(Source data)

--------

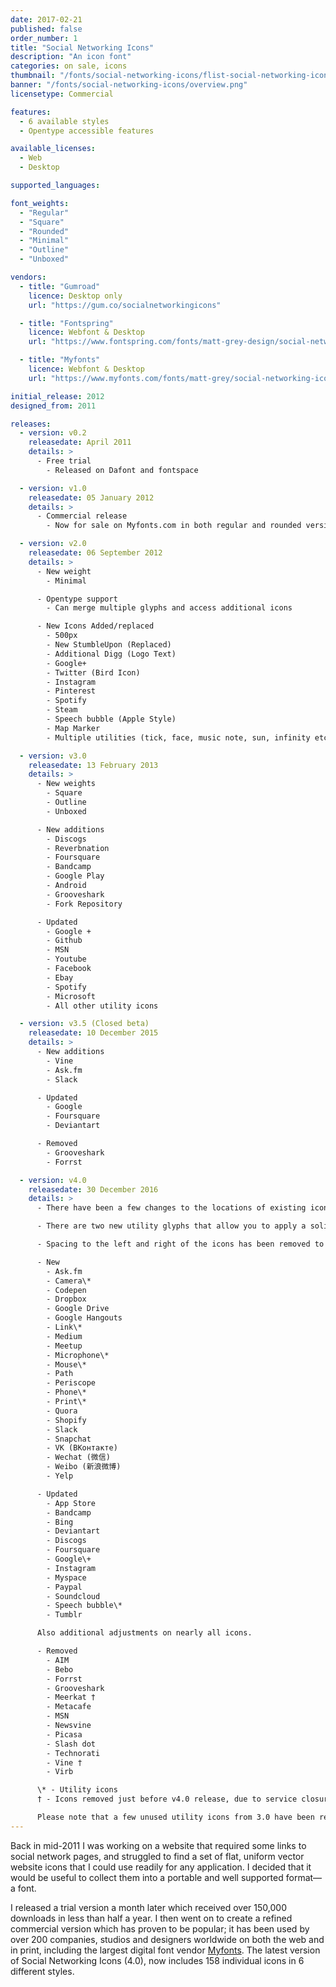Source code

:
 ```yaml
---
date: 2017-02-21
published: false
order_number: 1
title: "Social Networking Icons"
description: "An icon font"
categories: on sale, icons
thumbnail: "/fonts/social-networking-icons/flist-social-networking-icons.svg"
banner: "/fonts/social-networking-icons/overview.png"
licensetype: Commercial

features:
  - 6 available styles
  - Opentype accessible features

available_licenses:
  - Web
  - Desktop

supported_languages:

font_weights:
  - "Regular"
  - "Square"
  - "Rounded"
  - "Minimal"
  - "Outline"
  - "Unboxed"

vendors:
  - title: "Gumroad"
    licence: Desktop only
    url: "https://gum.co/socialnetworkingicons"

  - title: "Fontspring"
    licence: Webfont & Desktop
    url: "https://www.fontspring.com/fonts/matt-grey-design/social-networking-icons"

  - title: "Myfonts"
    licence: Webfont & Desktop
    url: "https://www.myfonts.com/fonts/matt-grey/social-networking-icons/"

initial_release: 2012
designed_from: 2011

releases:
  - version: v0.2
    releasedate: April 2011
    details: >
      - Free trial
        - Released on Dafont and fontspace

  - version: v1.0
    releasedate: 05 January 2012
    details: >
      - Commercial release
        - Now for sale on Myfonts.com in both regular and rounded versions

  - version: v2.0
    releasedate: 06 September 2012
    details: >
      - New weight
        - Minimal

      - Opentype support
        - Can merge multiple glyphs and access additional icons

      - New Icons Added/replaced
        - 500px
        - New StumbleUpon (Replaced)
        - Additional Digg (Logo Text)
        - Google+
        - Twitter (Bird Icon)
        - Instagram
        - Pinterest
        - Spotify
        - Steam
        - Speech bubble (Apple Style)
        - Map Marker
        - Multiple utilities (tick, face, music note, sun, infinity etc.)

  - version: v3.0
    releasedate: 13 February 2013
    details: >
      - New weights
        - Square
        - Outline
        - Unboxed

      - New additions
        - Discogs
        - Reverbnation
        - Foursquare
        - Bandcamp
        - Google Play
        - Android
        - Grooveshark
        - Fork Repository

      - Updated
        - Google +
        - Github
        - MSN
        - Youtube
        - Facebook
        - Ebay
        - Spotify
        - Microsoft
        - All other utility icons

  - version: v3.5 (Closed beta)
    releasedate: 10 December 2015
    details: >
      - New additions
        - Vine
        - Ask.fm
        - Slack

      - Updated
        - Google
        - Foursquare
        - Deviantart

      - Removed
        - Grooveshark
        - Forrst

  - version: v4.0
    releasedate: 30 December 2016
    details: >
      - There have been a few changes to the locations of existing icons, so if you cant find them, please refer to the icon map.

      - There are two new utility glyphs that allow you to apply a solid backing to icons, you can find out how to use these on the supplimentary character-map.html webpage provided.

      - Spacing to the left and right of the icons has been removed to allow for more practical and manageable positioning on layouts, for spacing, you can now use space characters (standard spacebar spaces).

      - New
        - Ask.fm
        - Camera\*
        - Codepen
        - Dropbox
        - Google Drive
        - Google Hangouts
        - Link\*
        - Medium
        - Meetup
        - Microphone\*
        - Mouse\*
        - Path
        - Periscope
        - Phone\*
        - Print\*
        - Quora
        - Shopify
        - Slack
        - Snapchat
        - VK (ВКонтакте)
        - Wechat (微信)
        - Weibo (新浪微博)
        - Yelp

      - Updated
        - App Store
        - Bandcamp
        - Bing
        - Deviantart
        - Discogs
        - Foursquare
        - Google\+
        - Instagram
        - Myspace
        - Paypal
        - Soundcloud
        - Speech bubble\*
        - Tumblr

      Also additional adjustments on nearly all icons.

      - Removed
        - AIM
        - Bebo
        - Forrst
        - Grooveshark
        - Meerkat †
        - Metacafe
        - MSN
        - Newsvine
        - Picasa
        - Slash dot
        - Technorati
        - Vine †
        - Virb

      \* - Utility icons
      † - Icons removed just before v4.0 release, due to service closure.

      Please note that a few unused utility icons from 3.0 have been removed.
---
```


Back in mid-2011 I was working on a website that required some links to social
network pages, and struggled to find a set of flat, uniform vector website icons
that I could use readily for any application. I decided that it would be useful
to collect them into a portable and well supported format—a font.

I released a trial version a month later which received over 150,000 downloads
in less than half a year. I then went on to create a refined commercial version
 which has proven to be popular; it has been used by over 200 companies, studios
 and designers worldwide on both the web and in print, including the largest
 digital font vendor [Myfonts](www.myfonts.com). The latest version of Social
 Networking Icons (4.0), now includes 158 individual icons in 6 different
 styles.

--------

Your goal
Lines containing the word "Speech" are to be pulled from the records and copied.

Solution to this task
        - Speech bubble (Apple Style)
        - Speech bubble\*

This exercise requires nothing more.